BRIEF -> Here you must reproduce each line of the data exactly.

-- Opening Marker --

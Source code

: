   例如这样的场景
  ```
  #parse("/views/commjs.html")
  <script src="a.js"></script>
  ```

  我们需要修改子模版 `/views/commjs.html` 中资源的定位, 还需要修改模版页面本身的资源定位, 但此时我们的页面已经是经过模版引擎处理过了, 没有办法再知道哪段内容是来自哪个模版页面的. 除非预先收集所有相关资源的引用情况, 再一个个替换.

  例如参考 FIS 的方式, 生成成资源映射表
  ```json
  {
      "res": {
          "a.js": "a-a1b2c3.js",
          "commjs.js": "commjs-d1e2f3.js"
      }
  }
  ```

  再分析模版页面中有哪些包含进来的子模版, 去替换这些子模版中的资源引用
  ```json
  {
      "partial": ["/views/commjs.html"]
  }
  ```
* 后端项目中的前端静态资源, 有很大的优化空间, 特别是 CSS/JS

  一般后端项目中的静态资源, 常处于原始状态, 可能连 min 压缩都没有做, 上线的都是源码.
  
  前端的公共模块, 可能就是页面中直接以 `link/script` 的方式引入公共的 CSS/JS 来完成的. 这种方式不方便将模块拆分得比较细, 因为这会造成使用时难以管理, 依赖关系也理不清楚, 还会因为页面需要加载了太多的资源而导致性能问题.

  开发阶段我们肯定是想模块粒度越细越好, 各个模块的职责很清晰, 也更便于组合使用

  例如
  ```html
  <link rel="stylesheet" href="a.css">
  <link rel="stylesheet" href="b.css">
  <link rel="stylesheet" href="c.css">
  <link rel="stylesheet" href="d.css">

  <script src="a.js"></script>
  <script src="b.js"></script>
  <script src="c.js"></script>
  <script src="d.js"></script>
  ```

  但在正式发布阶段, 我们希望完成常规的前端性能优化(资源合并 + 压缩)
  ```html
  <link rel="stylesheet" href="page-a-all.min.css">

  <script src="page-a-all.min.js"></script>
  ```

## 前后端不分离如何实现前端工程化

-- Closing Marker --

EXERCISE RESULT ->
Source code

:   例如这样的场景
  ```
  #parse("/views/commjs.html")
  <script src="a.js"></script>
  ```

  我们需要修改子模版 `/views/commjs.html` 中资源的定位, 还需要修改模版页面本身的资源定位, 但此时我们的页面已经是经过模版引擎处理过了, 没有办法再知道哪段内容是来自哪个模版页面的. 除非预先收集所有相关资源的引用情况, 再一个个替换.

  例如参考 FIS 的方式, 生成成资源映射表
  ```json
  {
      "res": {
          "a.js": "a-a1b2c3.js",
          "commjs.js": "commjs-d1e2f3.js"
      }
  }
  ```

  再分析模版页面中有哪些包含进来的子模版, 去替换这些子模版中的资源引用
  ```json
  {
      "partial": ["/views/commjs.html"]
  }
  ```
* 后端项目中的前端静态资源, 有很大的优化空间, 特别是 CSS/JS

  一般后端项目中的静态资源, 常处于原始状态, 可能连 min 压缩都没有做, 上线的都是源码.
  
  前端的公共模块, 可能就是页面中直接以 `link/script` 的方式引入公共的 CSS/JS 来完成的. 这种方式不方便将模块拆分得比较细, 因为这会造成使用时难以管理, 依赖关系也理不清楚, 还会因为页面需要加载了太多的资源而导致性能问题.

  开发阶段我们肯定是想模块粒度越细越好, 各个模块的职责很清晰, 也更便于组合使用

  例如
  ```html
  <link rel="stylesheet" href="a.css">
  <link rel="stylesheet" href="b.css">
  <link rel="stylesheet" href="c.css">
  <link rel="stylesheet" href="d.css">

  <script src="a.js"></script>
  <script src="b.js"></script>
  <script src="c.js"></script>
  <script src="d.js"></script>
  ```

  但在正式发布阶段, 我们希望完成常规的前端性能优化(资源合并 + 压缩)
  ```html
  <link rel="stylesheet" href="page-a-all.min.css">

  <script src="page-a-all.min.js"></script>
  ```

## 前后端不分离如何实现前端工程化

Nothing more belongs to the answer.